Het verbond zou voortgaand zijn (beriet ’olam); van generatie op generatie. Zijn verbond met hem werd bekrachtigd door het bevel van de besnijdenis na te volgen (sjamar). Elke mannelijke moest besneden worden (jullie zullen verwijderen jullie voorhuiden – nemaltém ‘et basar ’arlatchém). Wie niet besneden wordt verbreekt (hefar) dit verbond en zal God afsnijden (Gn 17:14).
Toen Avraham dit hoorde moest hij lachen van verontwaardiging (jitschaq). Hoe kon een man van bijna 100 jaar en een vrouw van 90 jaar dit nog overkomen? Zou het niet logischer zijn als Ismaël deze eer zou toekomen? God reageerde daarop door te bevelen dat Avraham de zoon die Sarah over een jaar zou baren Jitschaq (lachen) moest noemen. Maar God zei dat Hij Ismaël zou zegenen en tot een omvangrijke natie (goj gadol) zou maken. Maar God zou zijn verbond met Avraham voortzetten met Jitschaq.

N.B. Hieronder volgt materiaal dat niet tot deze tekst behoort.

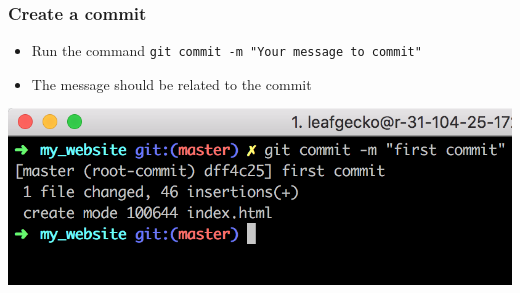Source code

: \documentclass[12pt]{beamer}
\begin{document}
\begin{frame}
\frametitle{Create a commit}
\begin{itemize}
	\item Run the command \texttt{git commit -m "Your message to commit"}
	\item The message should be related to the commit
\end{itemize}
\begin{center}
	\includegraphics[width=0.7\linewidth]{git_commit_screenshot}
\end{center}
\end{frame}
\end{document}
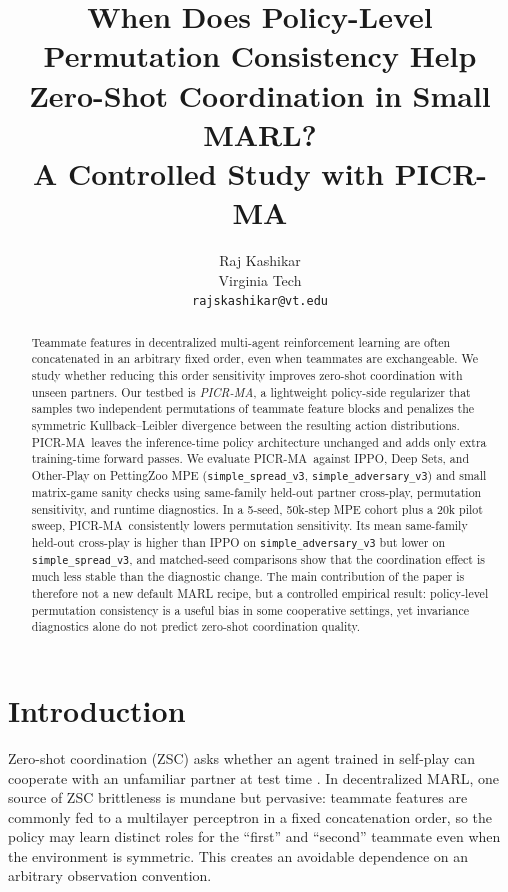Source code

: \documentclass{article}
\title{When Does Policy-Level Permutation Consistency Help Zero-Shot Coordination in Small MARL?\\A Controlled Study with PICR-MA}
\author{%
  Raj Kashikar \\
  Virginia Tech \\
  \texttt{rajskashikar@vt.edu}
}
\newcommand{\method}{PICR-MA}
\begin{document}
\maketitle

\begin{abstract}
Teammate features in decentralized multi-agent reinforcement learning are often concatenated in an arbitrary fixed order, even when teammates are exchangeable. We study whether reducing this order sensitivity improves zero-shot coordination with unseen partners. Our testbed is \emph{PICR-MA}, a lightweight policy-side regularizer that samples two independent permutations of teammate feature blocks and penalizes the symmetric Kullback--Leibler divergence between the resulting action distributions. \method\ leaves the inference-time policy architecture unchanged and adds only extra training-time forward passes. We evaluate \method\ against IPPO, Deep Sets, and Other-Play on PettingZoo MPE (\texttt{simple\_spread\_v3}, \texttt{simple\_adversary\_v3}) and small matrix-game sanity checks using same-family held-out partner cross-play, permutation sensitivity, and runtime diagnostics. In a 5-seed, 50k-step MPE cohort plus a 20k pilot sweep, \method\ consistently lowers permutation sensitivity. Its mean same-family held-out cross-play is higher than IPPO on \texttt{simple\_adversary\_v3} but lower on \texttt{simple\_spread\_v3}, and matched-seed comparisons show that the coordination effect is much less stable than the diagnostic change. The main contribution of the paper is therefore not a new default MARL recipe, but a controlled empirical result: policy-level permutation consistency is a useful bias in some cooperative settings, yet invariance diagnostics alone do not predict zero-shot coordination quality.
\end{abstract}

\section{Introduction}
Zero-shot coordination (ZSC) asks whether an agent trained in self-play can cooperate with an unfamiliar partner at test time \citep{hu2020otherplay}. In decentralized MARL, one source of ZSC brittleness is mundane but pervasive: teammate features are commonly fed to a multilayer perceptron in a fixed concatenation order, so the policy may learn distinct roles for the ``first'' and ``second'' teammate even when the environment is symmetric. This creates an avoidable dependence on an arbitrary observation convention.
\end{document}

Daarna werden alle mannen van Avrahams huis besneden. Avraham was toen 99 en Ismaël 13 jaar. Avraham had door het verbondsbevel te vervullen dat bevestigd. Hij zag uit hoe God Zijn kant van het verbond zou bevestigen. Daarover gaat de volgende sidra‘.
Bijbelleraar Marco van Putten is gespecialiseerd in judaïca en de rabbijnse wereld; in de wekelijkse Parasha prikkelt hij christenen om na te denken over de Hebreeuwse wortels van het geloof.
Wees de eerste die reageert op "Parasha Léch lecha: ga voor jezelf"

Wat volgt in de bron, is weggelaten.